**BRIEF:**
Scan the entries for the word "DevOps", and copy every line where it appears.

**DATA FOR PROCESSING:**

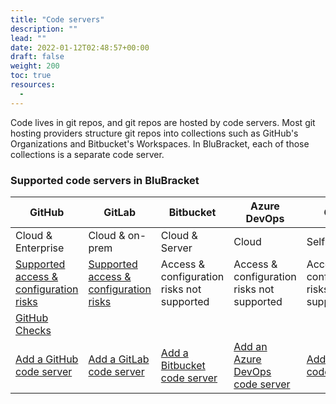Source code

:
 ```yaml
---
title: "Code servers"
description: ""
lead: ""
date: 2022-01-12T02:48:57+00:00
draft: false
weight: 200
toc: true
resources:
  -
---
```


Code lives in git repos, and git repos are hosted by code servers. Most git hosting providers structure git repos into collections such as GitHub's Organizations and Bitbucket's Workspaces. In BluBracket, each of those collections is a separate code server.

### Supported code servers in BluBracket

| GitHub                                                                                                  | GitLab                                                                                                  | Bitbucket                                                                                | Azure DevOps                                                                              | Gerrit                                                                       |
|---------------------------------------------------------------------------------------------------------|---------------------------------------------------------------------------------------------------------|------------------------------------------------------------------------------------------|-------------------------------------------------------------------------------------------|------------------------------------------------------------------------------|
| Cloud & Enterprise                                                                                      | Cloud & on-prem                                                                                         | Cloud & Server                                                                           | Cloud                                                                                     | Self-hosted                                                                  |
| [Supported access & configuration risks](/how-to/code-servers/git-server-acccess-configuration/github/) | [Supported access & configuration risks](/how-to/code-servers/git-server-acccess-configuration/gitlab/) | Access & configuration risks not supported                                               | Access & configuration risks not supported                                                | Access & configuration risks not supported                                   |
| [GitHub Checks](/how-to/ci-checks/github-checks/)                                                       |                                                                                                         |                                                                                          |                                                                                           |                                                                              |
| [Add a GitHub code server](/how-to/code-servers/add-code-servers/) | [Add a GitLab code server](/how-to/code-servers/add-code-servers/) | [Add a Bitbucket  code server](/how-to/code-servers/add-code-servers/) | [Add an Azure DevOps code server](/how-to/code-servers/add-code-servers/) | [Add a Gerrit code server](/how-to/code-servers/add-code-servers/) |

**WRITTEN ANSWER:**
| GitHub                                                                                                  | GitLab                                                                                                  | Bitbucket                                                                                | Azure DevOps                                                                              | Gerrit                                                                       |
| [Add a GitHub code server](/how-to/code-servers/add-code-servers/) | [Add a GitLab code server](/how-to/code-servers/add-code-servers/) | [Add a Bitbucket  code server](/how-to/code-servers/add-code-servers/) | [Add an Azure DevOps code server](/how-to/code-servers/add-code-servers/) | [Add a Gerrit code server](/how-to/code-servers/add-code-servers/) |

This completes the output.